Stored data:
--------------------------------------------------

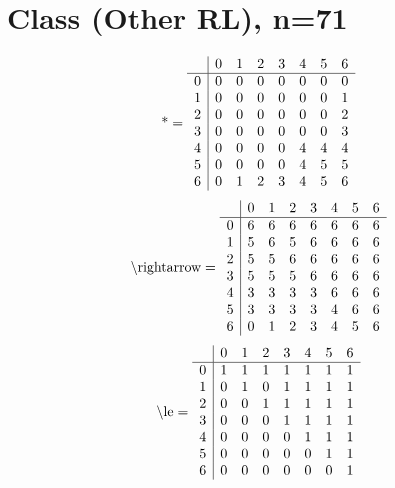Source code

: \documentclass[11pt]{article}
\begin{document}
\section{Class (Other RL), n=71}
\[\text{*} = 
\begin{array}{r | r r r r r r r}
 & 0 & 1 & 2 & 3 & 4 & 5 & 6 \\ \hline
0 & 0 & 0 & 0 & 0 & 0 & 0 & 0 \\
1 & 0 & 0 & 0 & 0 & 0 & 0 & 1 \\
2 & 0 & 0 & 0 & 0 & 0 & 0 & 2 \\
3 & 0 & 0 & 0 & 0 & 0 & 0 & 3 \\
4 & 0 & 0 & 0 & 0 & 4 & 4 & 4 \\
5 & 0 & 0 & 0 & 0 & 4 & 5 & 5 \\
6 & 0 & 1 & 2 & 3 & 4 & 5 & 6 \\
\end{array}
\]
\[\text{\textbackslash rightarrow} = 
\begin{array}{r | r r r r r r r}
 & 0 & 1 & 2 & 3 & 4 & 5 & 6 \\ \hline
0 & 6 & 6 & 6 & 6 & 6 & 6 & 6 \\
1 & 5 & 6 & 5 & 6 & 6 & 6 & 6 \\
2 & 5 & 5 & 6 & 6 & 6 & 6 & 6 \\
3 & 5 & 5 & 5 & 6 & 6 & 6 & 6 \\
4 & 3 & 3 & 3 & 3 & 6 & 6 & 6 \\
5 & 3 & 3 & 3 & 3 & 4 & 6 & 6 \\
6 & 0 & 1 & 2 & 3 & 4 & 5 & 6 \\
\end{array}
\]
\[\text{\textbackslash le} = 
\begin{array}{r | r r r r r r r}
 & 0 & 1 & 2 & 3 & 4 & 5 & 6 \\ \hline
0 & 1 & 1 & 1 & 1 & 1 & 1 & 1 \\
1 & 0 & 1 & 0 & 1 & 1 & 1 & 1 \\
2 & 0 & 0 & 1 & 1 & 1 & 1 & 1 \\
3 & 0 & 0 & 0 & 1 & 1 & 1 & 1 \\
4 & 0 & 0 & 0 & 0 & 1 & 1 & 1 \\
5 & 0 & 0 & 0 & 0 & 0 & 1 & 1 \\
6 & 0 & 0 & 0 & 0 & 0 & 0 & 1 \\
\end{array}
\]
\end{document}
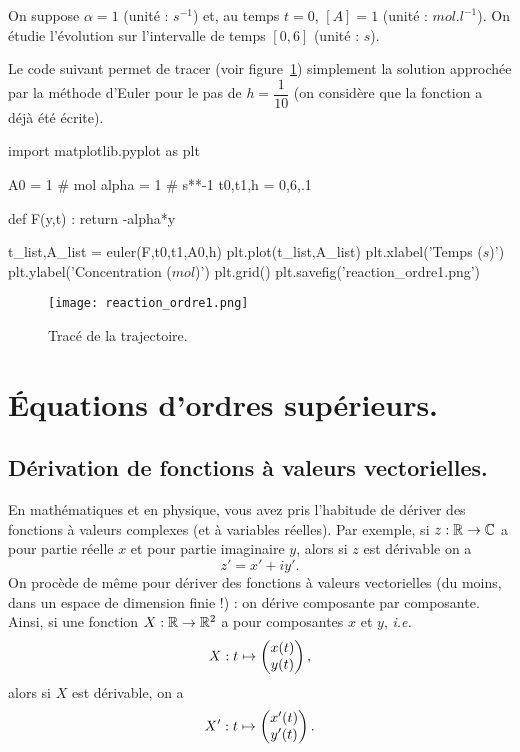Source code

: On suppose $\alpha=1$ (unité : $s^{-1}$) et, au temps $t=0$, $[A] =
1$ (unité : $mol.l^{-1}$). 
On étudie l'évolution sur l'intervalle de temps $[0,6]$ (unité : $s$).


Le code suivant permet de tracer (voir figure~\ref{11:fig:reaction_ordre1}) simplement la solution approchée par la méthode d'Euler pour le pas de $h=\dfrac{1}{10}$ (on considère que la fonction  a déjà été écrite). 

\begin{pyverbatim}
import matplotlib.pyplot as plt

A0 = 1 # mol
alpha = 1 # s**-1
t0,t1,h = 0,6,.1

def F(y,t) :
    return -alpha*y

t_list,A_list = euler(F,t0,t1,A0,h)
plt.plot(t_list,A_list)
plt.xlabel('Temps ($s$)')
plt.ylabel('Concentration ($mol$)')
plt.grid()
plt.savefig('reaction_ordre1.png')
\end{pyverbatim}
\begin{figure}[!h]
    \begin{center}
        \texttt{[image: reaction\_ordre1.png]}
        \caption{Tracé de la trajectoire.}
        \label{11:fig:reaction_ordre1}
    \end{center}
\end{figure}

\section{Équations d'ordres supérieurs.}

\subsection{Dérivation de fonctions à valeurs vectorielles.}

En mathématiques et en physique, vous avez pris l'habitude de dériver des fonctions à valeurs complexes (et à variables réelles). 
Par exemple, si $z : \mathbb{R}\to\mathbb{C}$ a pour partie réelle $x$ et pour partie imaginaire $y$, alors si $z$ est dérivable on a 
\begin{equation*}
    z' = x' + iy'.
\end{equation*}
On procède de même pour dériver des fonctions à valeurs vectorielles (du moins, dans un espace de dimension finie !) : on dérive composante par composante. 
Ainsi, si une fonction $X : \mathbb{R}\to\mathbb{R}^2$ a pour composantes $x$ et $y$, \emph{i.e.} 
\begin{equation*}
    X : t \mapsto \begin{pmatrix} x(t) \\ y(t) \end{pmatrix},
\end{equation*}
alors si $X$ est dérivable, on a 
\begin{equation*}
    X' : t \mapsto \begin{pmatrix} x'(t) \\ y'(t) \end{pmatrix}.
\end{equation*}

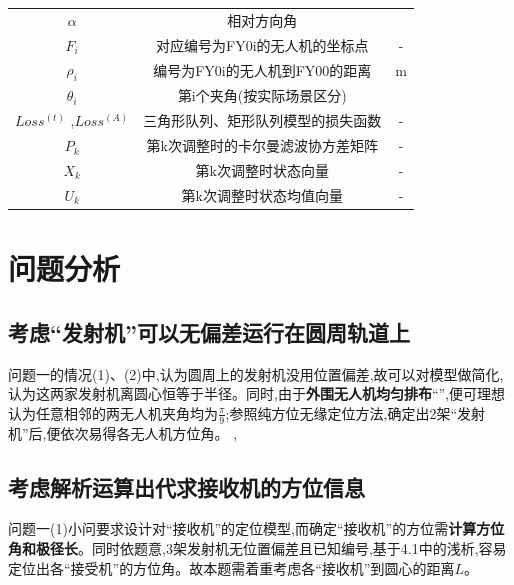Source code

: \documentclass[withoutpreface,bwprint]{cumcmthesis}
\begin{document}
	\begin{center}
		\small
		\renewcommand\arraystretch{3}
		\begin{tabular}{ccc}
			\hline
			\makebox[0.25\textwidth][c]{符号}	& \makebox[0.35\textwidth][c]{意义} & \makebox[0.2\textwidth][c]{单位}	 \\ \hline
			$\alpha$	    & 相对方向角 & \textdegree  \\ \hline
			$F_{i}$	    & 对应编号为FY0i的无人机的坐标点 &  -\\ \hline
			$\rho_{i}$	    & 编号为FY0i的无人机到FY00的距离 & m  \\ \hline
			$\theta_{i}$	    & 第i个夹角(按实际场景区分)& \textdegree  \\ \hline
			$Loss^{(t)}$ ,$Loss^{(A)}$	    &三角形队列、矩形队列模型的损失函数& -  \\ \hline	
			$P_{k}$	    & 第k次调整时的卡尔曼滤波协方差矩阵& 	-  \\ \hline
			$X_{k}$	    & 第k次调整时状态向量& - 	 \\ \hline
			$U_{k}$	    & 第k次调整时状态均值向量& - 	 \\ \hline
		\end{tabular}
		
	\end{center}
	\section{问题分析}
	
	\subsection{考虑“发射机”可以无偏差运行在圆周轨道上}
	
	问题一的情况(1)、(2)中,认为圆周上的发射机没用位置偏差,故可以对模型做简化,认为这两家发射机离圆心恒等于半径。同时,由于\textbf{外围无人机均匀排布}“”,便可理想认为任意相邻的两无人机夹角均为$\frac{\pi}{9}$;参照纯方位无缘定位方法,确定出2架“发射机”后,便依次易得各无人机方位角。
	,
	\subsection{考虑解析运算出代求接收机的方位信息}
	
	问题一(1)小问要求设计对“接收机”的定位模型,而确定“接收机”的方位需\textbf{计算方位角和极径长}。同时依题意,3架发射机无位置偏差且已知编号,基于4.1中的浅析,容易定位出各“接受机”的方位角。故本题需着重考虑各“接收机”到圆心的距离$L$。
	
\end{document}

--------------------------------------------------

Exercise requirements -
Among the entries, find every line holding "alpha" and return it.

Completed exercise -
: On suppose $\alpha=1$ (unité : $s^{-1}$) et, au temps $t=0$, $[A] =
alpha = 1 # s**-1
    return -alpha*y
			$\alpha$	    & 相对方向角 & \textdegree  \\ \hline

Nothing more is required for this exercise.